Although many IPOs are already priced at the top end, the overall performance post listing has been staggering, which could stimulate demand further and see even more companies enter the market in the second half. Plant-based meat company Beyond Meat rose nearly 1,000% in the first two months before giving up some gains - still trading nearly 600% higher in mid-September.

In other words – there is no sign of slowing down. However, when everyone is bullish, I tend to be cautious as this may very well be the “peak” for U.S. Initial Public Offerings. Eventually the market will run out of steam and investors will look elsewhere for growth.

Australia had a solid first half

The primary market in Australia is not as exciting as the North American but we have seen several compelling and well supported floats in the first half of the year: Ecofibre Ltd (ECO:ASX), Next Science Ltd (NXS:ASX) or Uniti Wireless (UWL:ASX) just to name a few.

Some of the standout performers so far this year:

*Last traded price as of 24 September 2019. Source: Iress,

The strong performance of the Australian stock market has created a favourable framework but the IPO market hasn’t always been this hot. We only need to go back 12 months as 2018 was mixed at best.

Many of the investors who sunk over $8 billion into IPOs that occurred last year are now holding shares worth less than they paid for them. In some cases a lot less. Volatility returned to financial markets in 2018, and, in particular the second half of the year, delivered muted returns for Australian investors. Many IPOs were pulled or postponed and the market was left with low quality listings, which naturally impacted returns. Investors shifted their strategies to preserve capital as opposed to taking on even more risk.

There have been underperformers in 2019 as well. Candy Club Holdings (CLB) is trading 50% below the $0.20 offer price (despite an 18% gain on day one) and other floats including Powerwrap Ltd (PWL), Life360 (360) or Whispir Ltd (WSP) have fluctuated post listing, currently trading in negative territory.

Investor sentiment dictates IPO demand

IPOs are very cyclical. The IPO market is very much predicated on market and investor sentiment. The investor risk appetite tends to increase when equity market conditions are favourable and decrease when markets are volatile. It’s a natural and understandable response as humans look at past experiences to draw possible conclusions for the future.

An interesting case study is the IPO of Splitit Payments Ltd (SPT), which was well supported largely due to the success of Afterpay Touch Group (APT). The share price of SPT soared eight-fold in the first three months after listing despite no material news. There is simply no rational explanation other than investors were expecting a similar performance as its peer.

While the initial trading period post listing is often sentiment driven, eventually reality will kick in and companies will have to deliver the numbers to support their valuation.

Retail investors should pay attention to IPOs

IPOs are gaining popularity not least because platform providers give investors greater access to the primary market.

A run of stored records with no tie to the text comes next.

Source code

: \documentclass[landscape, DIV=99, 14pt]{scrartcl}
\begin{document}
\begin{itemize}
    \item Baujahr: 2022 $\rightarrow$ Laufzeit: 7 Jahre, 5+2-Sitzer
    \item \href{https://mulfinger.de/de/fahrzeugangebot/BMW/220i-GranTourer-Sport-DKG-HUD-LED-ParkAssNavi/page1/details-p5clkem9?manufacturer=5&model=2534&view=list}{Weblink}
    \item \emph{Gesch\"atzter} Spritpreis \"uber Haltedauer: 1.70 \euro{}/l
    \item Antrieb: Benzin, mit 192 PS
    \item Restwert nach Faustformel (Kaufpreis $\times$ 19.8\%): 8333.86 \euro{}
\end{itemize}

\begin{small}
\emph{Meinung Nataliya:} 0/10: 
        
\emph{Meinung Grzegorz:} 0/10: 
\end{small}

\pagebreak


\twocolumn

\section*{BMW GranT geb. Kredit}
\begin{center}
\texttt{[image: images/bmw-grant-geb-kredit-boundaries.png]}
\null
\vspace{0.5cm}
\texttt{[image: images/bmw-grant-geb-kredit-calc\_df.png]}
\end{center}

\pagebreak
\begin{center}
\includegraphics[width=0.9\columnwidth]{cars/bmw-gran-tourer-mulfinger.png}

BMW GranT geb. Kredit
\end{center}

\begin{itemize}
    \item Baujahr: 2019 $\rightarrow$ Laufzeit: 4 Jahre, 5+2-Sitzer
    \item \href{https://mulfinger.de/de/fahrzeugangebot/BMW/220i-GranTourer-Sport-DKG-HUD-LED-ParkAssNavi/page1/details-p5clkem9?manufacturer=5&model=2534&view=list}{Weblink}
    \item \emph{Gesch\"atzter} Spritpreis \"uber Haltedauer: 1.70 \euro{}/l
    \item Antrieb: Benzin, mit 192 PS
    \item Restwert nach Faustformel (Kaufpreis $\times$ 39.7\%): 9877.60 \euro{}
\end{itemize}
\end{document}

Historically IPOs were restricted to a small number of wealthy investors, but participation rates amongst retail investors is on the rise.

According to data provided by OnMarket, retail investors who are not participating in the IPO market are potentially missing out on lucrative returns. The average three-month simple return of all IPOs offered through the OnMarket platform in 2019 exceeds 55% (as of September 2019).

The variation of individual returns is very high, which is why Ben Bucknell, CEO at OnMarket encourages investors to take a “portfolio” approach – rather than ‘trying to pick winners’.

What’s in store for the second half?

Needless to say, it's unrealistic to expect anyone to predict the unpredictable. IPOs have had a good run so far this year but 2018 showed how quickly sentiment can change.

Investors have been ignoring risks in recent times and continue to bet on high-risk assets to deliver superior returns. At this point the IPO market shows no signs of slowing down and 2019 could make its way into history books as an “upbeat year”.

Most importantly investors should assess each IPO individually and understand the opportunities and risks of the business before making an investment decision.